In [1]:
import sys
import ROOT
import numpy as np
import pandas as pd
import root_pandas
import seaborn as sb
import matplotlib.pyplot as plt
import uproot

from itertools import product

#from root_numpy import root2array

from keras.models import Sequential
from keras.layers import Dense

from sklearn.model_selection import train_test_split
from sklearn.metrics import roc_curve, roc_auc_score, auc

Welcome to JupyROOT 6.16/00


Using TensorFlow backend.


In [5]:
########################################
### READ TREES AND CREATE DATAFRAMES ###
########################################


# fix random seed for reproducibility
np.random.seed(1986)

features = [
    'mu_pt'     ,
    'mu_eta'    ,
    'mu_phi'    ,
    'mu_charge' ,
    'mu1_pt'    ,
    'mu1_eta'   ,
    'mu1_phi'   ,
    'mu1_charge',
    'mu2_pt'    ,
    'mu2_eta'   ,
    'mu2_phi'   ,
    'mu2_charge',
]

#create DataFrames with the values coming from the trees
file_tau = uproot.open('../bc_jpsi_tau_nu_gen_v2.root')
tree_tau = file_tau['tree;1']
tau  = tree_tau.pandas.df(tree_tau.keys())

file_mu = uproot.open('../bc_jpsi_mu_nu_gen_v2.root')
tree_mu = file_mu['tree;2']
mu  = tree_mu.pandas.df(tree_mu.keys())

In [3]:
#########################################
### PREPARE DFs FOR TRAINING AND TEST ###
#########################################


#add the column target to both dataframes
mu ['target'] = 0
tau['target'] = 1

# concatenate the two samples
dataset = pd.concat([mu, tau])

# shuffle and split train/test
train, test = train_test_split(dataset, test_size=0.85, random_state=1986, shuffle=True)

# X and Y on the training sample
X = pd.DataFrame(train, columns=features)
Y = pd.DataFrame(train, columns=['target'])

In [4]:
########################
### DEFINE THE MODEL ###
########################

# define the model
model = Sequential()
model.add(Dense(12, input_dim=len(features), activation='relu'))
model.add(Dense(8, activation='relu'))
model.add(Dense(1, activation='sigmoid'))

# compile the model
model.compile(loss='binary_crossentropy', optimizer='adam', metrics=['accuracy'])

Instructions for updating:
Colocations handled automatically by placer.


**Sequential()**: 

    essentially stack one after the other the layers of the NN

**Dense()**:

    creates the single layer of the NN
    Dense(int=output_array_shape [(*,int)],imput_dim [(*,input_dim)],activation_fct)

An **activation function**: 

    It is a transfer function that is used to map the output of one layer to another
    e.g. 
        relu:
        A straight line function where activation is proportional to input (which is the weighted sum from neuron)

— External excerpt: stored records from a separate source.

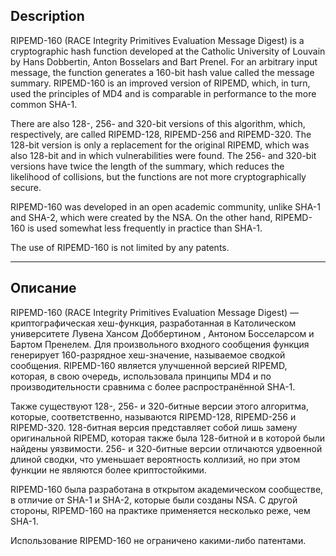 ## Description 
RIPEMD-160 (RACE Integrity Primitives Evaluation Message Digest) is a cryptographic hash function developed at the Catholic University of Louvain by Hans Dobbertin, Anton Bosselars and Bart Prenel. For an arbitrary input message, the function generates a 160-bit hash value called the message summary. RIPEMD-160 is an improved version of RIPEMD, which, in turn, used the principles of MD4 and is comparable in performance to the more common SHA-1.

There are also 128-, 256- and 320-bit versions of this algorithm, which, respectively, are called RIPEMD-128, RIPEMD-256 and RIPEMD-320. The 128-bit version is only a replacement for the original RIPEMD, which was also 128-bit and in which vulnerabilities were found. The 256- and 320-bit versions have twice the length of the summary, which reduces the likelihood of collisions, but the functions are not more cryptographically secure.

RIPEMD-160 was developed in an open academic community, unlike SHA-1 and SHA-2, which were created by the NSA. On the other hand, RIPEMD-160 is used somewhat less frequently in practice than SHA-1.

The use of RIPEMD-160 is not limited by any patents.

---

## Описание 
RIPEMD-160 (RACE Integrity Primitives Evaluation Message Digest) — криптографическая хеш-функция, разработанная в Католическом университете Лувена Хансом Доббертином , Антоном Босселарсом и Бартом Пренелем. Для произвольного входного сообщения функция генерирует 160-разрядное хеш-значение, называемое сводкой сообщения. RIPEMD-160 является улучшенной версией RIPEMD, которая, в свою очередь, использовала принципы MD4 и по производительности сравнима с более распространённой SHA-1.

Также существуют 128-, 256- и 320-битные версии этого алгоритма, которые, соответственно, называются RIPEMD-128, RIPEMD-256 и RIPEMD-320. 128-битная версия представляет собой лишь замену оригинальной RIPEMD, которая также была 128-битной и в которой были найдены уязвимости. 256- и 320-битные версии отличаются удвоенной длиной сводки, что уменьшает вероятность коллизий, но при этом функции не являются более криптостойкими.

RIPEMD-160 была разработана в открытом академическом сообществе, в отличие от SHA-1 и SHA-2, которые были созданы NSA. С другой стороны, RIPEMD-160 на практике применяется несколько реже, чем SHA-1.

Использование RIPEMD-160 не ограничено какими-либо патентами.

An **error function** must be chosen in order to estimate if I am doing things right or wrong: for NN the error function is called **loss function**. It is used to modify the weights in order to improve the result at the following iteration of the net

The **cross entropy** between two probability distributions p and q over the same underlying set of events measures the average number of bits needed to identify an event drawn from the set if a coding scheme used for the set is optimized for an estimated probability distribution q, rather than the true distribution p. **It's the default choice for binary problems**

**adam** (**ada**ptive **m**oment estimation) is an optimization algorithm. When compiling a NN you must choose what type of optimization algorith you NN should follow

**metric function** is similar to a loss function, except that the results from evaluating a metric are not used when training the model. You may use any of the loss functions as a metric function.

In [5]:
#######################
### TRAIN THE MODEL ###
#######################


# fit the model
model.fit(X, Y, epochs=10, batch_size=10, validation_split=0.5)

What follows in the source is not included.